■ PROBLEM REQUIREMENTS
Show all lines of the entries in which the word "policy" is found.
******************************
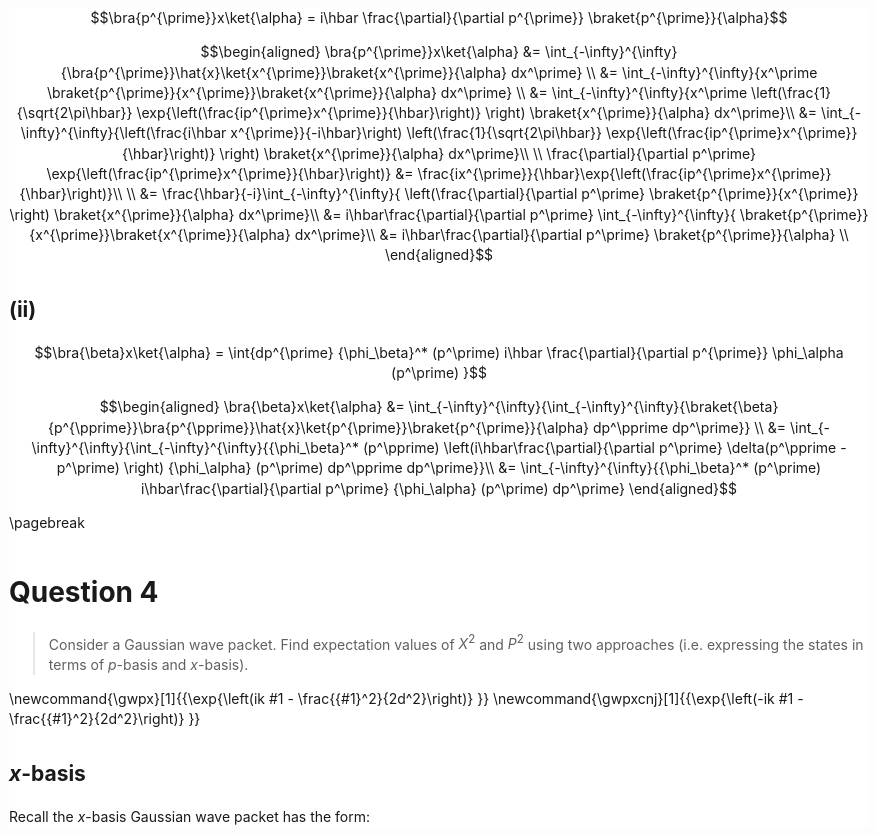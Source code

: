$$\bra{p^{\prime}}x\ket{\alpha} = i\hbar \frac{\partial}{\partial p^{\prime}} \braket{p^{\prime}}{\alpha}$$

$$\begin{aligned}
\bra{p^{\prime}}x\ket{\alpha} &= \int_{-\infty}^{\infty}{\bra{p^{\prime}}\hat{x}\ket{x^{\prime}}\braket{x^{\prime}}{\alpha} dx^\prime} \\
&= \int_{-\infty}^{\infty}{x^\prime \braket{p^{\prime}}{x^{\prime}}\braket{x^{\prime}}{\alpha} dx^\prime} \\
&= \int_{-\infty}^{\infty}{x^\prime \left(\frac{1}{\sqrt{2\pi\hbar}} \exp{\left(\frac{ip^{\prime}x^{\prime}}{\hbar}\right)} \right) \braket{x^{\prime}}{\alpha} dx^\prime}\\
&= \int_{-\infty}^{\infty}{\left(\frac{i\hbar x^{\prime}}{-i\hbar}\right) \left(\frac{1}{\sqrt{2\pi\hbar}} \exp{\left(\frac{ip^{\prime}x^{\prime}}{\hbar}\right)} \right) \braket{x^{\prime}}{\alpha} dx^\prime}\\
\\
\frac{\partial}{\partial p^\prime} \exp{\left(\frac{ip^{\prime}x^{\prime}}{\hbar}\right)} &= \frac{ix^{\prime}}{\hbar}\exp{\left(\frac{ip^{\prime}x^{\prime}}{\hbar}\right)}\\
\\
&= \frac{\hbar}{-i}\int_{-\infty}^{\infty}{ \left(\frac{\partial}{\partial p^\prime} \braket{p^{\prime}}{x^{\prime}} \right)  \braket{x^{\prime}}{\alpha} dx^\prime}\\
&= i\hbar\frac{\partial}{\partial p^\prime}  \int_{-\infty}^{\infty}{ \braket{p^{\prime}}{x^{\prime}}\braket{x^{\prime}}{\alpha} dx^\prime}\\
&= i\hbar\frac{\partial}{\partial p^\prime} \braket{p^{\prime}}{\alpha} \\
\end{aligned}$$

## (ii)

$$\bra{\beta}x\ket{\alpha} = \int{dp^{\prime} {\phi_\beta}^* (p^\prime) i\hbar \frac{\partial}{\partial p^{\prime}} \phi_\alpha (p^\prime) }$$

$$\begin{aligned}
\bra{\beta}x\ket{\alpha} &= \int_{-\infty}^{\infty}{\int_{-\infty}^{\infty}{\braket{\beta}{p^{\pprime}}\bra{p^{\pprime}}\hat{x}\ket{p^{\prime}}\braket{p^{\prime}}{\alpha} dp^\pprime dp^\prime}} \\
&= \int_{-\infty}^{\infty}{\int_{-\infty}^{\infty}{{\phi_\beta}^* (p^\pprime) \left(i\hbar\frac{\partial}{\partial p^\prime} \delta(p^\pprime - p^\prime) \right) {\phi_\alpha} (p^\prime) dp^\pprime dp^\prime}}\\
&= \int_{-\infty}^{\infty}{{\phi_\beta}^* (p^\prime) i\hbar\frac{\partial}{\partial p^\prime} {\phi_\alpha} (p^\prime) dp^\prime}
\end{aligned}$$

\pagebreak

# Question 4

> Consider a Gaussian wave packet. Find expectation values of $X^2$ and $P^2$ using two approaches (i.e. expressing the states in terms of $p$-basis and $x$-basis).

\newcommand{\gwpx}[1]{{\exp{\left(ik #1 - \frac{{#1}^2}{2d^2}\right)} }}
\newcommand{\gwpxcnj}[1]{{\exp{\left(-ik #1 - \frac{{#1}^2}{2d^2}\right)} }}

## $x$-basis

Recall the $x$-basis Gaussian wave packet has the form:
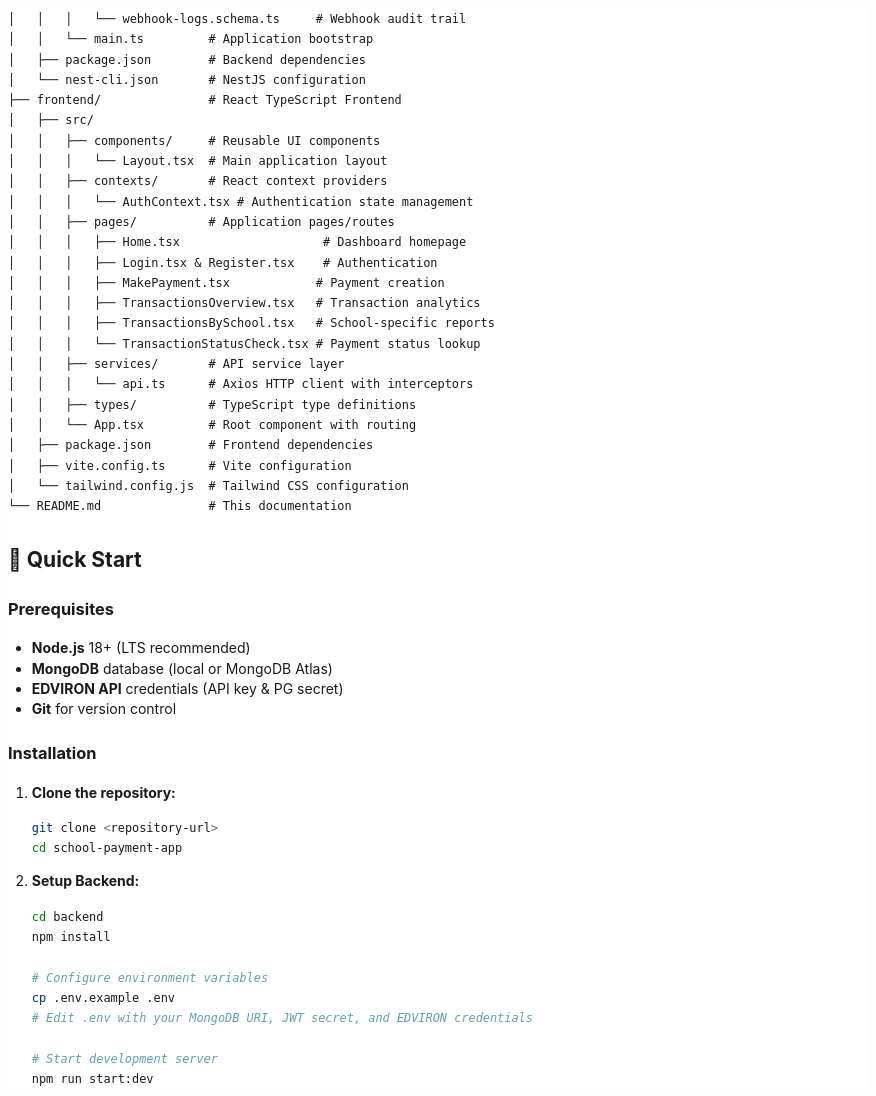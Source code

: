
 ```
│   │   │   └── webhook-logs.schema.ts     # Webhook audit trail
│   │   └── main.ts         # Application bootstrap
│   ├── package.json        # Backend dependencies
│   └── nest-cli.json       # NestJS configuration
├── frontend/               # React TypeScript Frontend
│   ├── src/
│   │   ├── components/     # Reusable UI components
│   │   │   └── Layout.tsx  # Main application layout
│   │   ├── contexts/       # React context providers
│   │   │   └── AuthContext.tsx # Authentication state management
│   │   ├── pages/          # Application pages/routes
│   │   │   ├── Home.tsx                    # Dashboard homepage
│   │   │   ├── Login.tsx & Register.tsx    # Authentication
│   │   │   ├── MakePayment.tsx            # Payment creation
│   │   │   ├── TransactionsOverview.tsx   # Transaction analytics
│   │   │   ├── TransactionsBySchool.tsx   # School-specific reports
│   │   │   └── TransactionStatusCheck.tsx # Payment status lookup
│   │   ├── services/       # API service layer
│   │   │   └── api.ts      # Axios HTTP client with interceptors
│   │   ├── types/          # TypeScript type definitions
│   │   └── App.tsx         # Root component with routing
│   ├── package.json        # Frontend dependencies
│   ├── vite.config.ts      # Vite configuration
│   └── tailwind.config.js  # Tailwind CSS configuration
└── README.md               # This documentation
```

## 🚀 Quick Start

### Prerequisites

- **Node.js** 18+ (LTS recommended)
- **MongoDB** database (local or MongoDB Atlas)
- **EDVIRON API** credentials (API key & PG secret)
- **Git** for version control

### Installation

1. **Clone the repository:**

   ```bash
   git clone <repository-url>
   cd school-payment-app
   ```

2. **Setup Backend:**

   ```bash
   cd backend
   npm install
   
   # Configure environment variables
   cp .env.example .env
   # Edit .env with your MongoDB URI, JWT secret, and EDVIRON credentials
   
   # Start development server
   npm run start:dev
   ```
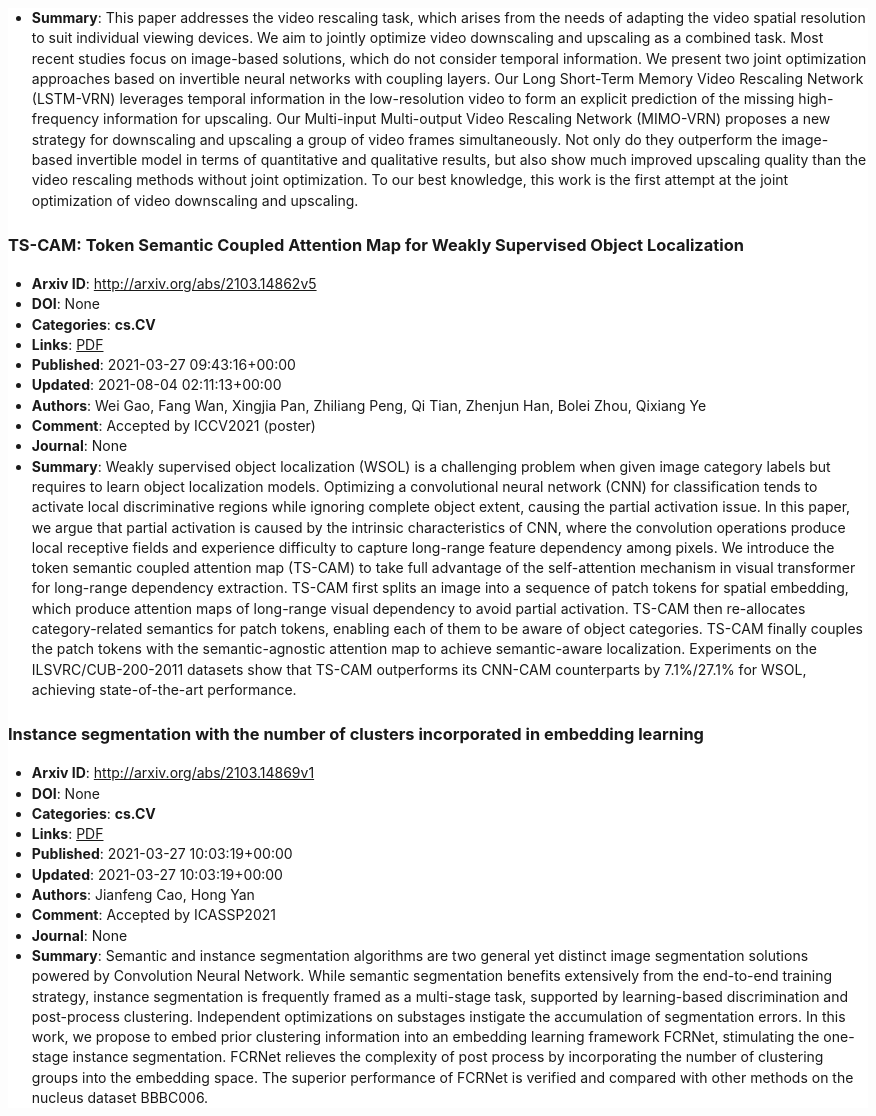 - **Summary**: This paper addresses the video rescaling task, which arises from the needs of adapting the video spatial resolution to suit individual viewing devices. We aim to jointly optimize video downscaling and upscaling as a combined task. Most recent studies focus on image-based solutions, which do not consider temporal information. We present two joint optimization approaches based on invertible neural networks with coupling layers. Our Long Short-Term Memory Video Rescaling Network (LSTM-VRN) leverages temporal information in the low-resolution video to form an explicit prediction of the missing high-frequency information for upscaling. Our Multi-input Multi-output Video Rescaling Network (MIMO-VRN) proposes a new strategy for downscaling and upscaling a group of video frames simultaneously. Not only do they outperform the image-based invertible model in terms of quantitative and qualitative results, but also show much improved upscaling quality than the video rescaling methods without joint optimization. To our best knowledge, this work is the first attempt at the joint optimization of video downscaling and upscaling.



### TS-CAM: Token Semantic Coupled Attention Map for Weakly Supervised Object Localization
- **Arxiv ID**: http://arxiv.org/abs/2103.14862v5
- **DOI**: None
- **Categories**: **cs.CV**
- **Links**: [PDF](http://arxiv.org/pdf/2103.14862v5)
- **Published**: 2021-03-27 09:43:16+00:00
- **Updated**: 2021-08-04 02:11:13+00:00
- **Authors**: Wei Gao, Fang Wan, Xingjia Pan, Zhiliang Peng, Qi Tian, Zhenjun Han, Bolei Zhou, Qixiang Ye
- **Comment**: Accepted by ICCV2021 (poster)
- **Journal**: None
- **Summary**: Weakly supervised object localization (WSOL) is a challenging problem when given image category labels but requires to learn object localization models. Optimizing a convolutional neural network (CNN) for classification tends to activate local discriminative regions while ignoring complete object extent, causing the partial activation issue. In this paper, we argue that partial activation is caused by the intrinsic characteristics of CNN, where the convolution operations produce local receptive fields and experience difficulty to capture long-range feature dependency among pixels. We introduce the token semantic coupled attention map (TS-CAM) to take full advantage of the self-attention mechanism in visual transformer for long-range dependency extraction. TS-CAM first splits an image into a sequence of patch tokens for spatial embedding, which produce attention maps of long-range visual dependency to avoid partial activation. TS-CAM then re-allocates category-related semantics for patch tokens, enabling each of them to be aware of object categories. TS-CAM finally couples the patch tokens with the semantic-agnostic attention map to achieve semantic-aware localization. Experiments on the ILSVRC/CUB-200-2011 datasets show that TS-CAM outperforms its CNN-CAM counterparts by 7.1%/27.1% for WSOL, achieving state-of-the-art performance.



### Instance segmentation with the number of clusters incorporated in embedding learning
- **Arxiv ID**: http://arxiv.org/abs/2103.14869v1
- **DOI**: None
- **Categories**: **cs.CV**
- **Links**: [PDF](http://arxiv.org/pdf/2103.14869v1)
- **Published**: 2021-03-27 10:03:19+00:00
- **Updated**: 2021-03-27 10:03:19+00:00
- **Authors**: Jianfeng Cao, Hong Yan
- **Comment**: Accepted by ICASSP2021
- **Journal**: None
- **Summary**: Semantic and instance segmentation algorithms are two general yet distinct image segmentation solutions powered by Convolution Neural Network. While semantic segmentation benefits extensively from the end-to-end training strategy, instance segmentation is frequently framed as a multi-stage task, supported by learning-based discrimination and post-process clustering. Independent optimizations on substages instigate the accumulation of segmentation errors. In this work, we propose to embed prior clustering information into an embedding learning framework FCRNet, stimulating the one-stage instance segmentation. FCRNet relieves the complexity of post process by incorporating the number of clustering groups into the embedding space. The superior performance of FCRNet is verified and compared with other methods on the nucleus dataset BBBC006.

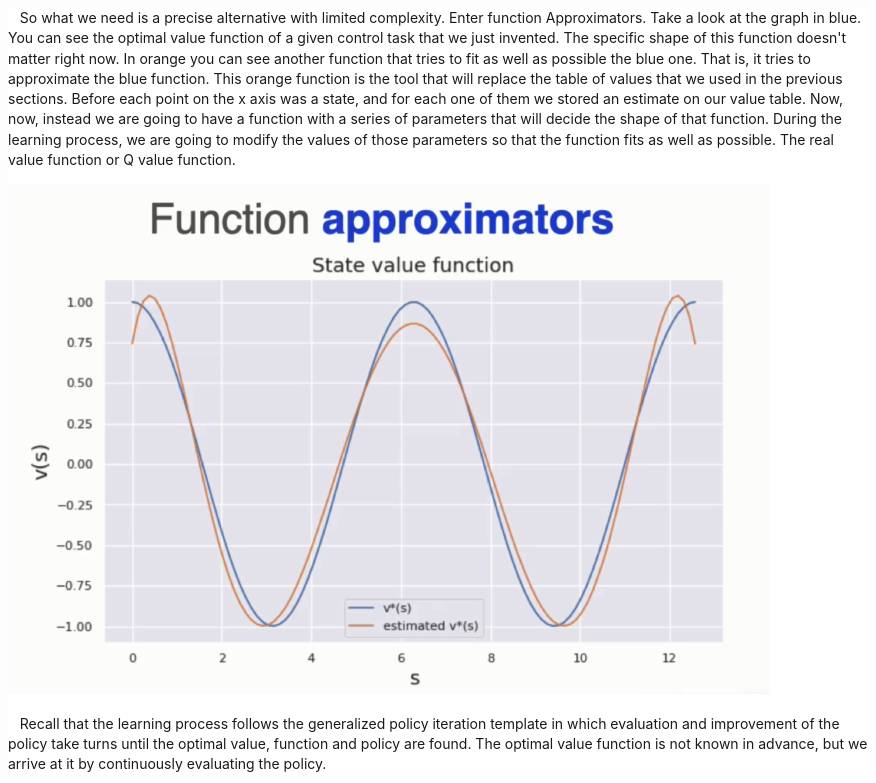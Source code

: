 &nbsp;&nbsp;&nbsp;So what we need is a precise alternative with limited complexity. Enter function Approximators. Take a look at the graph in blue. You can see the optimal value function of a given control task that we just invented. The specific shape of this function doesn't matter right now. In orange you can see another function that tries to fit as well as possible the blue one. That is, it tries to approximate the blue function. This orange function is the tool that will replace the table of values that we used in the previous sections. Before each point on the x axis was a state, and for each one of them we stored an estimate on our value table. Now, now, instead we are going to have a function with a series of parameters that will decide the shape of that function. During the learning process, we are going to modify the values of those parameters so that the function fits as well as possible. The real value function or Q value function.

![](../Assets/photos/neural%20networks_5.PNG)

&nbsp;&nbsp;&nbsp;Recall that the learning process follows the generalized policy iteration template in which evaluation and improvement of the policy take turns until the optimal value, function and policy are found. The optimal value function is not known in advance, but we arrive at it by continuously evaluating the policy.

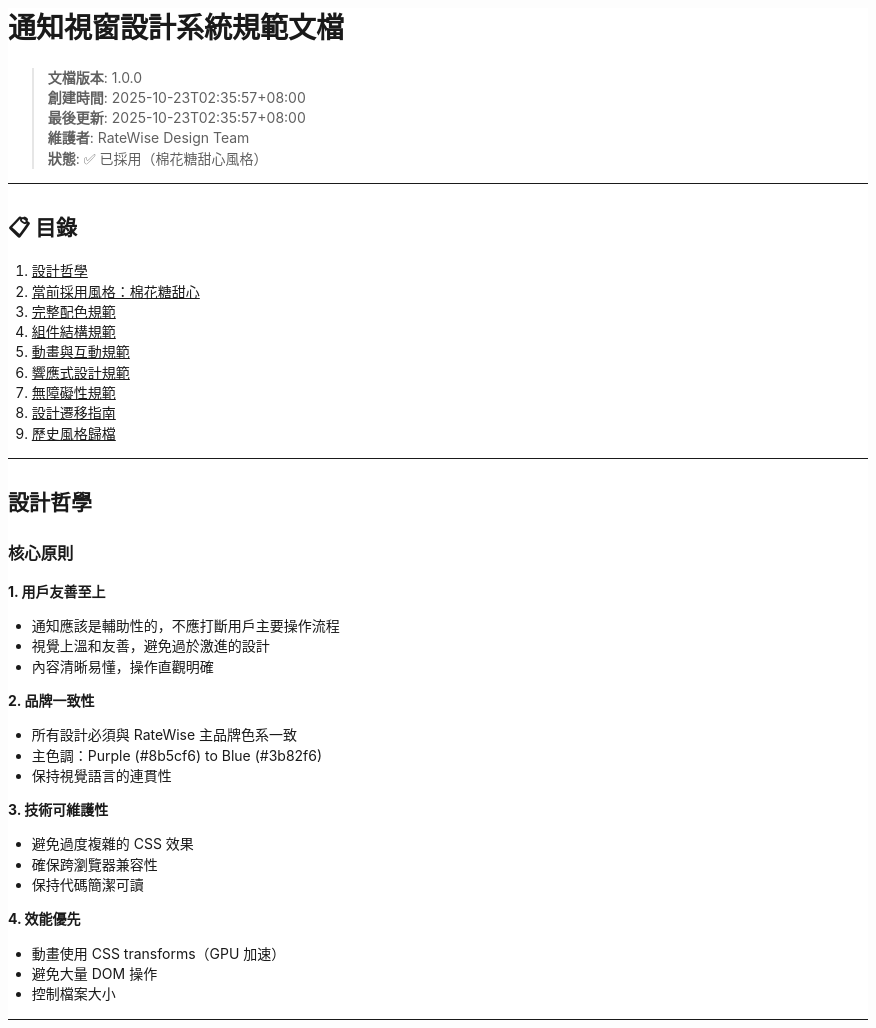 # 通知視窗設計系統規範文檔

> **文檔版本**: 1.0.0  
> **創建時間**: 2025-10-23T02:35:57+08:00  
> **最後更新**: 2025-10-23T02:35:57+08:00  
> **維護者**: RateWise Design Team  
> **狀態**: ✅ 已採用（棉花糖甜心風格）

---

## 📋 目錄

1. [設計哲學](#設計哲學)
2. [當前採用風格：棉花糖甜心](#當前採用風格棉花糖甜心)
3. [完整配色規範](#完整配色規範)
4. [組件結構規範](#組件結構規範)
5. [動畫與互動規範](#動畫與互動規範)
6. [響應式設計規範](#響應式設計規範)
7. [無障礙性規範](#無障礙性規範)
8. [設計遷移指南](#設計遷移指南)
9. [歷史風格歸檔](#歷史風格歸檔)

---

## 設計哲學

### 核心原則

**1. 用戶友善至上**

- 通知應該是輔助性的，不應打斷用戶主要操作流程
- 視覺上溫和友善，避免過於激進的設計
- 內容清晰易懂，操作直觀明確

**2. 品牌一致性**

- 所有設計必須與 RateWise 主品牌色系一致
- 主色調：Purple (#8b5cf6) to Blue (#3b82f6)
- 保持視覺語言的連貫性

**3. 技術可維護性**

- 避免過度複雜的 CSS 效果
- 確保跨瀏覽器兼容性
- 保持代碼簡潔可讀

**4. 效能優先**

- 動畫使用 CSS transforms（GPU 加速）
- 避免大量 DOM 操作
- 控制檔案大小

---
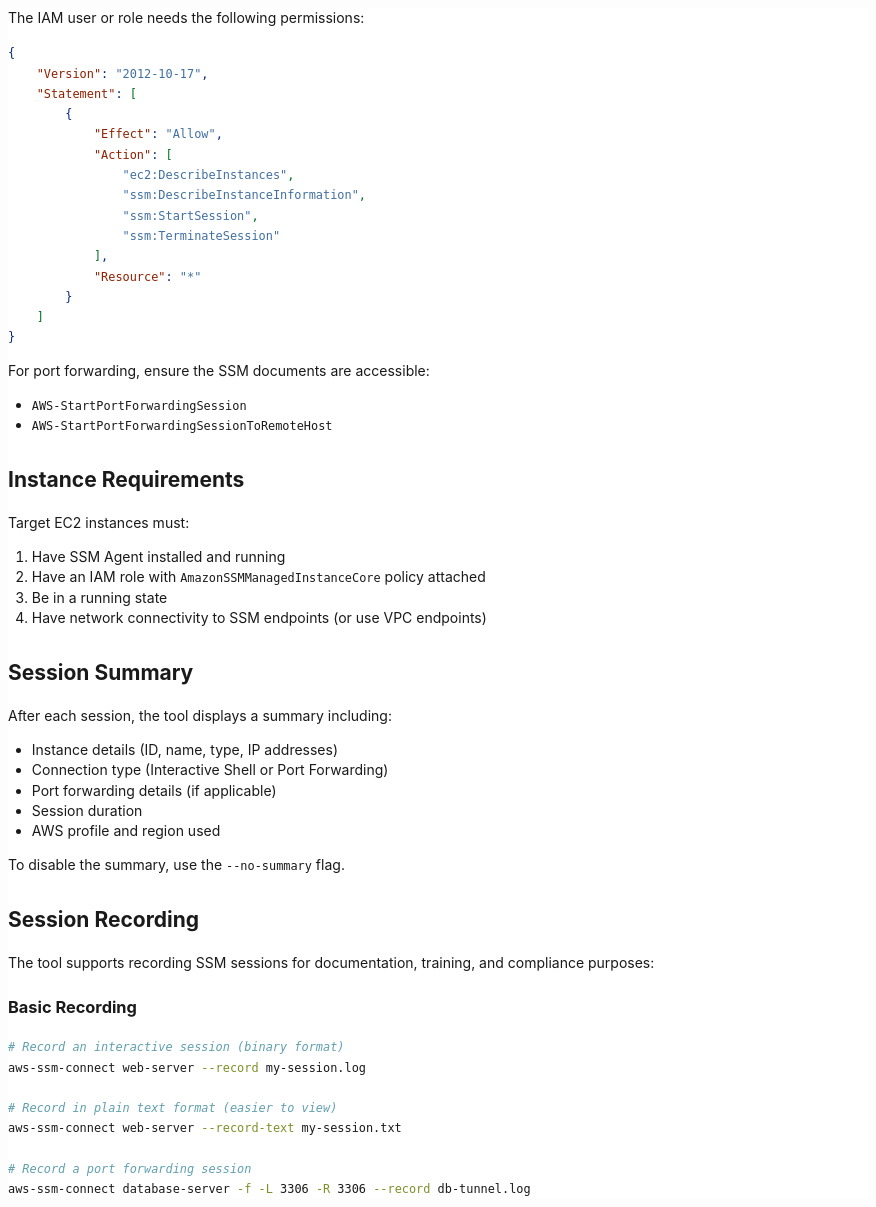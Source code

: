 The IAM user or role needs the following permissions:

```json
{
    "Version": "2012-10-17",
    "Statement": [
        {
            "Effect": "Allow",
            "Action": [
                "ec2:DescribeInstances",
                "ssm:DescribeInstanceInformation",
                "ssm:StartSession",
                "ssm:TerminateSession"
            ],
            "Resource": "*"
        }
    ]
}
```

For port forwarding, ensure the SSM documents are accessible:
- `AWS-StartPortForwardingSession`
- `AWS-StartPortForwardingSessionToRemoteHost`

## Instance Requirements

Target EC2 instances must:

1. Have SSM Agent installed and running
2. Have an IAM role with `AmazonSSMManagedInstanceCore` policy attached
3. Be in a running state
4. Have network connectivity to SSM endpoints (or use VPC endpoints)

## Session Summary

After each session, the tool displays a summary including:

- Instance details (ID, name, type, IP addresses)
- Connection type (Interactive Shell or Port Forwarding)
- Port forwarding details (if applicable)
- Session duration
- AWS profile and region used

To disable the summary, use the `--no-summary` flag.

## Session Recording

The tool supports recording SSM sessions for documentation, training, and compliance purposes:

### Basic Recording
```bash
# Record an interactive session (binary format)
aws-ssm-connect web-server --record my-session.log

# Record in plain text format (easier to view)
aws-ssm-connect web-server --record-text my-session.txt

# Record a port forwarding session
aws-ssm-connect database-server -f -L 3306 -R 3306 --record db-tunnel.log
```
******************************
■ RESPONSE TO THE EXERCISE
&nbsp;&nbsp;&nbsp;Recall that the learning process follows the generalized policy iteration template in which evaluation and improvement of the policy take turns until the optimal value, function and policy are found. The optimal value function is not known in advance, but we arrive at it by continuously evaluating the policy.
2. Have an IAM role with `AmazonSSMManagedInstanceCore` policy attached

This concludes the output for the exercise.